Assigned task: Repeat each entry as written, dropping any picture you find.

Records for processing:
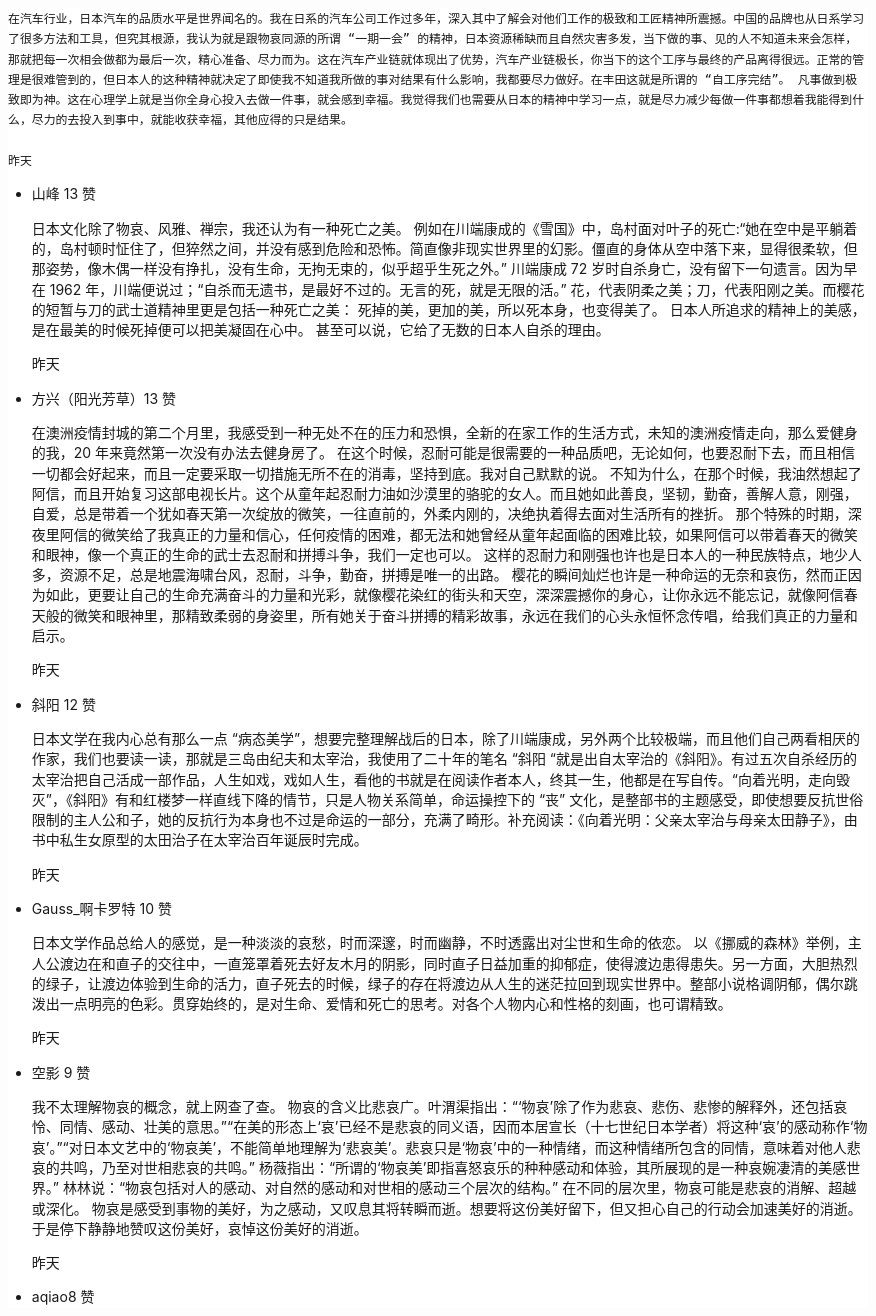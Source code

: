     在汽车行业，日本汽车的品质水平是世界闻名的。我在日系的汽车公司工作过多年，深入其中了解会对他们工作的极致和工匠精神所震撼。中国的品牌也从日系学习了很多方法和工具，但究其根源，我认为就是跟物哀同源的所谓 “一期一会” 的精神，日本资源稀缺而且自然灾害多发，当下做的事、见的人不知道未来会怎样，那就把每一次相会做都为最后一次，精心准备、尽力而为。这在汽车产业链就体现出了优势，汽车产业链极长，你当下的这个工序与最终的产品离得很远。正常的管理是很难管到的，但日本人的这种精神就决定了即使我不知道我所做的事对结果有什么影响，我都要尽力做好。在丰田这就是所谓的 “自工序完结”。 凡事做到极致即为神。这在心理学上就是当你全身心投入去做一件事，就会感到幸福。我觉得我们也需要从日本的精神中学习一点，就是尽力减少每做一件事都想着我能得到什么，尽力的去投入到事中，就能收获幸福，其他应得的只是结果。

    昨天


  - 山峰 13 赞

    日本文化除了物哀、风雅、禅宗，我还认为有一种死亡之美。 例如在川端康成的《雪国》中，岛村面对叶子的死亡:“她在空中是平躺着的，岛村顿时怔住了，但猝然之间，并没有感到危险和恐怖。简直像非现实世界里的幻影。僵直的身体从空中落下来，显得很柔软，但那姿势，像木偶一样没有挣扎，没有生命，无拘无束的，似乎超乎生死之外。” 川端康成 72 岁时自杀身亡，没有留下一句遗言。因为早在 1962 年，川端便说过；“自杀而无遗书，是最好不过的。无言的死，就是无限的活。” 花，代表阴柔之美；刀，代表阳刚之美。而樱花的短暂与刀的武士道精神里更是包括一种死亡之美： 死掉的美，更加的美，所以死本身，也变得美了。 日本人所追求的精神上的美感，是在最美的时候死掉便可以把美凝固在心中。 甚至可以说，它给了无数的日本人自杀的理由。 

    昨天


  - 方兴（阳光芳草）13 赞

    在澳洲疫情封城的第二个月里，我感受到一种无处不在的压力和恐惧，全新的在家工作的生活方式，未知的澳洲疫情走向，那么爱健身的我，20 年来竟然第一次没有办法去健身房了。 在这个时候，忍耐可能是很需要的一种品质吧，无论如何，也要忍耐下去，而且相信一切都会好起来，而且一定要采取一切措施无所不在的消毒，坚持到底。我对自己默默的说。 不知为什么，在那个时候，我油然想起了阿信，而且开始复习这部电视长片。这个从童年起忍耐力油如沙漠里的骆驼的女人。而且她如此善良，坚韧，勤奋，善解人意，刚强，自爱，总是带着一个犹如春天第一次绽放的微笑，一往直前的，外柔内刚的，决绝执着得去面对生活所有的挫折。 那个特殊的时期，深夜里阿信的微笑给了我真正的力量和信心，任何疫情的困难，都无法和她曾经从童年起面临的困难比较，如果阿信可以带着春天的微笑和眼神，像一个真正的生命的武士去忍耐和拼搏斗争，我们一定也可以。 这样的忍耐力和刚强也许也是日本人的一种民族特点，地少人多，资源不足，总是地震海啸台风，忍耐，斗争，勤奋，拼搏是唯一的出路。 樱花的瞬间灿烂也许是一种命运的无奈和哀伤，然而正因为如此，更要让自己的生命充满奋斗的力量和光彩，就像樱花染红的街头和天空，深深震撼你的身心，让你永远不能忘记，就像阿信春天般的微笑和眼神里，那精致柔弱的身姿里，所有她关于奋斗拼搏的精彩故事，永远在我们的心头永恒怀念传唱，给我们真正的力量和启示。

    昨天


  - 斜阳 12 赞

    日本文学在我内心总有那么一点 “病态美学”，想要完整理解战后的日本，除了川端康成，另外两个比较极端，而且他们自己两看相厌的作家，我们也要读一读，那就是三岛由纪夫和太宰治，我使用了二十年的笔名 “斜阳 “就是出自太宰治的《斜阳》。有过五次自杀经历的太宰治把自己活成一部作品，人生如戏，戏如人生，看他的书就是在阅读作者本人，终其一生，他都是在写自传。“向着光明，走向毁灭”，《斜阳》有和红楼梦一样直线下降的情节，只是人物关系简单，命运操控下的 “丧” 文化，是整部书的主题感受，即使想要反抗世俗限制的主人公和子，她的反抗行为本身也不过是命运的一部分，充满了畸形。补充阅读：《向着光明：父亲太宰治与母亲太田静子》，由书中私生女原型的太田治子在太宰治百年诞辰时完成。

    昨天


  - Gauss_啊卡罗特 10 赞

    日本文学作品总给人的感觉，是一种淡淡的哀愁，时而深邃，时而幽静，不时透露出对尘世和生命的依恋。 以《挪威的森林》举例，主人公渡边在和直子的交往中，一直笼罩着死去好友木月的阴影，同时直子日益加重的抑郁症，使得渡边患得患失。另一方面，大胆热烈的绿子，让渡边体验到生命的活力，直子死去的时候，绿子的存在将渡边从人生的迷茫拉回到现实世界中。整部小说格调阴郁，偶尔跳泼出一点明亮的色彩。贯穿始终的，是对生命、爱情和死亡的思考。对各个人物内心和性格的刻画，也可谓精致。

    昨天


  - 空影 9 赞

    我不太理解物哀的概念，就上网查了查。 物哀的含义比悲哀广。叶渭渠指出：“‘物哀’除了作为悲哀、悲伤、悲惨的解释外，还包括哀怜、同情、感动、壮美的意思。”“在美的形态上‘哀’已经不是悲哀的同义语，因而本居宣长（十七世纪日本学者）将这种‘哀’的感动称作‘物哀’。”“对日本文艺中的‘物哀美’，不能简单地理解为‘悲哀美’。悲哀只是‘物哀’中的一种情绪，而这种情绪所包含的同情，意味着对他人悲哀的共鸣，乃至对世相悲哀的共鸣。” 杨薇指出：“所谓的‘物哀美’即指喜怒哀乐的种种感动和体验，其所展现的是一种哀婉凄清的美感世界。” 林林说：“物哀包括对人的感动、对自然的感动和对世相的感动三个层次的结构。” 在不同的层次里，物哀可能是悲哀的消解、超越或深化。 物哀是感受到事物的美好，为之感动，又叹息其将转瞬而逝。想要将这份美好留下，但又担心自己的行动会加速美好的消逝。于是停下静静地赞叹这份美好，哀悼这份美好的消逝。

    昨天


  - aqiao8 赞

Result of this exercise:
Source code

:     在汽车行业，日本汽车的品质水平是世界闻名的。我在日系的汽车公司工作过多年，深入其中了解会对他们工作的极致和工匠精神所震撼。中国的品牌也从日系学习了很多方法和工具，但究其根源，我认为就是跟物哀同源的所谓 “一期一会” 的精神，日本资源稀缺而且自然灾害多发，当下做的事、见的人不知道未来会怎样，那就把每一次相会做都为最后一次，精心准备、尽力而为。这在汽车产业链就体现出了优势，汽车产业链极长，你当下的这个工序与最终的产品离得很远。正常的管理是很难管到的，但日本人的这种精神就决定了即使我不知道我所做的事对结果有什么影响，我都要尽力做好。在丰田这就是所谓的 “自工序完结”。 凡事做到极致即为神。这在心理学上就是当你全身心投入去做一件事，就会感到幸福。我觉得我们也需要从日本的精神中学习一点，就是尽力减少每做一件事都想着我能得到什么，尽力的去投入到事中，就能收获幸福，其他应得的只是结果。

    昨天


  - 山峰 13 赞

    日本文化除了物哀、风雅、禅宗，我还认为有一种死亡之美。 例如在川端康成的《雪国》中，岛村面对叶子的死亡:“她在空中是平躺着的，岛村顿时怔住了，但猝然之间，并没有感到危险和恐怖。简直像非现实世界里的幻影。僵直的身体从空中落下来，显得很柔软，但那姿势，像木偶一样没有挣扎，没有生命，无拘无束的，似乎超乎生死之外。” 川端康成 72 岁时自杀身亡，没有留下一句遗言。因为早在 1962 年，川端便说过；“自杀而无遗书，是最好不过的。无言的死，就是无限的活。” 花，代表阴柔之美；刀，代表阳刚之美。而樱花的短暂与刀的武士道精神里更是包括一种死亡之美： 死掉的美，更加的美，所以死本身，也变得美了。 日本人所追求的精神上的美感，是在最美的时候死掉便可以把美凝固在心中。 甚至可以说，它给了无数的日本人自杀的理由。 

    昨天


  - 方兴（阳光芳草）13 赞

    在澳洲疫情封城的第二个月里，我感受到一种无处不在的压力和恐惧，全新的在家工作的生活方式，未知的澳洲疫情走向，那么爱健身的我，20 年来竟然第一次没有办法去健身房了。 在这个时候，忍耐可能是很需要的一种品质吧，无论如何，也要忍耐下去，而且相信一切都会好起来，而且一定要采取一切措施无所不在的消毒，坚持到底。我对自己默默的说。 不知为什么，在那个时候，我油然想起了阿信，而且开始复习这部电视长片。这个从童年起忍耐力油如沙漠里的骆驼的女人。而且她如此善良，坚韧，勤奋，善解人意，刚强，自爱，总是带着一个犹如春天第一次绽放的微笑，一往直前的，外柔内刚的，决绝执着得去面对生活所有的挫折。 那个特殊的时期，深夜里阿信的微笑给了我真正的力量和信心，任何疫情的困难，都无法和她曾经从童年起面临的困难比较，如果阿信可以带着春天的微笑和眼神，像一个真正的生命的武士去忍耐和拼搏斗争，我们一定也可以。 这样的忍耐力和刚强也许也是日本人的一种民族特点，地少人多，资源不足，总是地震海啸台风，忍耐，斗争，勤奋，拼搏是唯一的出路。 樱花的瞬间灿烂也许是一种命运的无奈和哀伤，然而正因为如此，更要让自己的生命充满奋斗的力量和光彩，就像樱花染红的街头和天空，深深震撼你的身心，让你永远不能忘记，就像阿信春天般的微笑和眼神里，那精致柔弱的身姿里，所有她关于奋斗拼搏的精彩故事，永远在我们的心头永恒怀念传唱，给我们真正的力量和启示。

    昨天


  - 斜阳 12 赞

    日本文学在我内心总有那么一点 “病态美学”，想要完整理解战后的日本，除了川端康成，另外两个比较极端，而且他们自己两看相厌的作家，我们也要读一读，那就是三岛由纪夫和太宰治，我使用了二十年的笔名 “斜阳 “就是出自太宰治的《斜阳》。有过五次自杀经历的太宰治把自己活成一部作品，人生如戏，戏如人生，看他的书就是在阅读作者本人，终其一生，他都是在写自传。“向着光明，走向毁灭”，《斜阳》有和红楼梦一样直线下降的情节，只是人物关系简单，命运操控下的 “丧” 文化，是整部书的主题感受，即使想要反抗世俗限制的主人公和子，她的反抗行为本身也不过是命运的一部分，充满了畸形。补充阅读：《向着光明：父亲太宰治与母亲太田静子》，由书中私生女原型的太田治子在太宰治百年诞辰时完成。

    昨天


  - Gauss_啊卡罗特 10 赞

    日本文学作品总给人的感觉，是一种淡淡的哀愁，时而深邃，时而幽静，不时透露出对尘世和生命的依恋。 以《挪威的森林》举例，主人公渡边在和直子的交往中，一直笼罩着死去好友木月的阴影，同时直子日益加重的抑郁症，使得渡边患得患失。另一方面，大胆热烈的绿子，让渡边体验到生命的活力，直子死去的时候，绿子的存在将渡边从人生的迷茫拉回到现实世界中。整部小说格调阴郁，偶尔跳泼出一点明亮的色彩。贯穿始终的，是对生命、爱情和死亡的思考。对各个人物内心和性格的刻画，也可谓精致。

    昨天


  - 空影 9 赞

    我不太理解物哀的概念，就上网查了查。 物哀的含义比悲哀广。叶渭渠指出：“‘物哀’除了作为悲哀、悲伤、悲惨的解释外，还包括哀怜、同情、感动、壮美的意思。”“在美的形态上‘哀’已经不是悲哀的同义语，因而本居宣长（十七世纪日本学者）将这种‘哀’的感动称作‘物哀’。”“对日本文艺中的‘物哀美’，不能简单地理解为‘悲哀美’。悲哀只是‘物哀’中的一种情绪，而这种情绪所包含的同情，意味着对他人悲哀的共鸣，乃至对世相悲哀的共鸣。” 杨薇指出：“所谓的‘物哀美’即指喜怒哀乐的种种感动和体验，其所展现的是一种哀婉凄清的美感世界。” 林林说：“物哀包括对人的感动、对自然的感动和对世相的感动三个层次的结构。” 在不同的层次里，物哀可能是悲哀的消解、超越或深化。 物哀是感受到事物的美好，为之感动，又叹息其将转瞬而逝。想要将这份美好留下，但又担心自己的行动会加速美好的消逝。于是停下静静地赞叹这份美好，哀悼这份美好的消逝。

    昨天


  - aqiao8 赞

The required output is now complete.